◆ Exercise brief ◆
Look through the data below, tally the lines where "standard" occurs, and write the total alone.

Plain-text document sources:

+ + +

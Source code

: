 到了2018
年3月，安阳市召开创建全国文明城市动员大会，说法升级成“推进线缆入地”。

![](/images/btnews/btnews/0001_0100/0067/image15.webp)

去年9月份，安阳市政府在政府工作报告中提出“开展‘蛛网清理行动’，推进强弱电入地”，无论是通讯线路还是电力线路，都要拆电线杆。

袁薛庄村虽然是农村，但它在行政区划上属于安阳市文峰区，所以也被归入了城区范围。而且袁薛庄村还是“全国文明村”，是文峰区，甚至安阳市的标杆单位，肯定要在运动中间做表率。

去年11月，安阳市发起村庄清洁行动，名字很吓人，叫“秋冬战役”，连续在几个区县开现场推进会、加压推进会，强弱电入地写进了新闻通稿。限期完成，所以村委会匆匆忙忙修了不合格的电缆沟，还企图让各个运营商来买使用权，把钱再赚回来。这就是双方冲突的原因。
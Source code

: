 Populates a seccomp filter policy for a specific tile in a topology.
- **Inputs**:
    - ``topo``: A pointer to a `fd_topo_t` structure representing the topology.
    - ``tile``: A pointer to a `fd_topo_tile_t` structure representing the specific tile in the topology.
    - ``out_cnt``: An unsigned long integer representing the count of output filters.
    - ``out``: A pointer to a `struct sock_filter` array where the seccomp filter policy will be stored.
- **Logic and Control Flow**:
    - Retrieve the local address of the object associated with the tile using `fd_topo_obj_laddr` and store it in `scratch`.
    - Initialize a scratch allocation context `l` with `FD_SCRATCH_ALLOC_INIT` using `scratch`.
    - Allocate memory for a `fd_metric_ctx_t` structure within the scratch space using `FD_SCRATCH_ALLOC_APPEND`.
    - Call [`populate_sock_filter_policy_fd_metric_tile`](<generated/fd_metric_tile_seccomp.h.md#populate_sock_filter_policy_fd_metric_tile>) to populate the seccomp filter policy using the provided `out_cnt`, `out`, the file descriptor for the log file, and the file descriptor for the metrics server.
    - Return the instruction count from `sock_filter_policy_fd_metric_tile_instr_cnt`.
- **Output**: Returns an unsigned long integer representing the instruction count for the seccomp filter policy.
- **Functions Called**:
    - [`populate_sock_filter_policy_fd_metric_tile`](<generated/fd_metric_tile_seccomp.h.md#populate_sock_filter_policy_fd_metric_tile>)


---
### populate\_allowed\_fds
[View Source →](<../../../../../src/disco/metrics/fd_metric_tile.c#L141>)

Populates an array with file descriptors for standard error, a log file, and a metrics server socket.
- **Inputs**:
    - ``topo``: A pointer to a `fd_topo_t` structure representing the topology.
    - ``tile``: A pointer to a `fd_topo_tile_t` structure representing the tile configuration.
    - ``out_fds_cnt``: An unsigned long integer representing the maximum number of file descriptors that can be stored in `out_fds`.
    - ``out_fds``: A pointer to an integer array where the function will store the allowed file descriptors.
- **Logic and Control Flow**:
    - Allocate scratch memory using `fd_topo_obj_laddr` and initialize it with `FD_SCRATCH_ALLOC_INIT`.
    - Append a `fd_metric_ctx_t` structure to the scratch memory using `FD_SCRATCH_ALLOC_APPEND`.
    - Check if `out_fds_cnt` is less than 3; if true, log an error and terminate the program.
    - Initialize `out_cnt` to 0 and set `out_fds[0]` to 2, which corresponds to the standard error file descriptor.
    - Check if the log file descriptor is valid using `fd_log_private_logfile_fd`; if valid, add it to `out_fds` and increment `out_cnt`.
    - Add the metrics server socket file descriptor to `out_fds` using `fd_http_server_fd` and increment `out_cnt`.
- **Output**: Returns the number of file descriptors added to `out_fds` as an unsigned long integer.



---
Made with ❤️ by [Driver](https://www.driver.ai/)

+ + +

◆ Result of this exercise ◆
2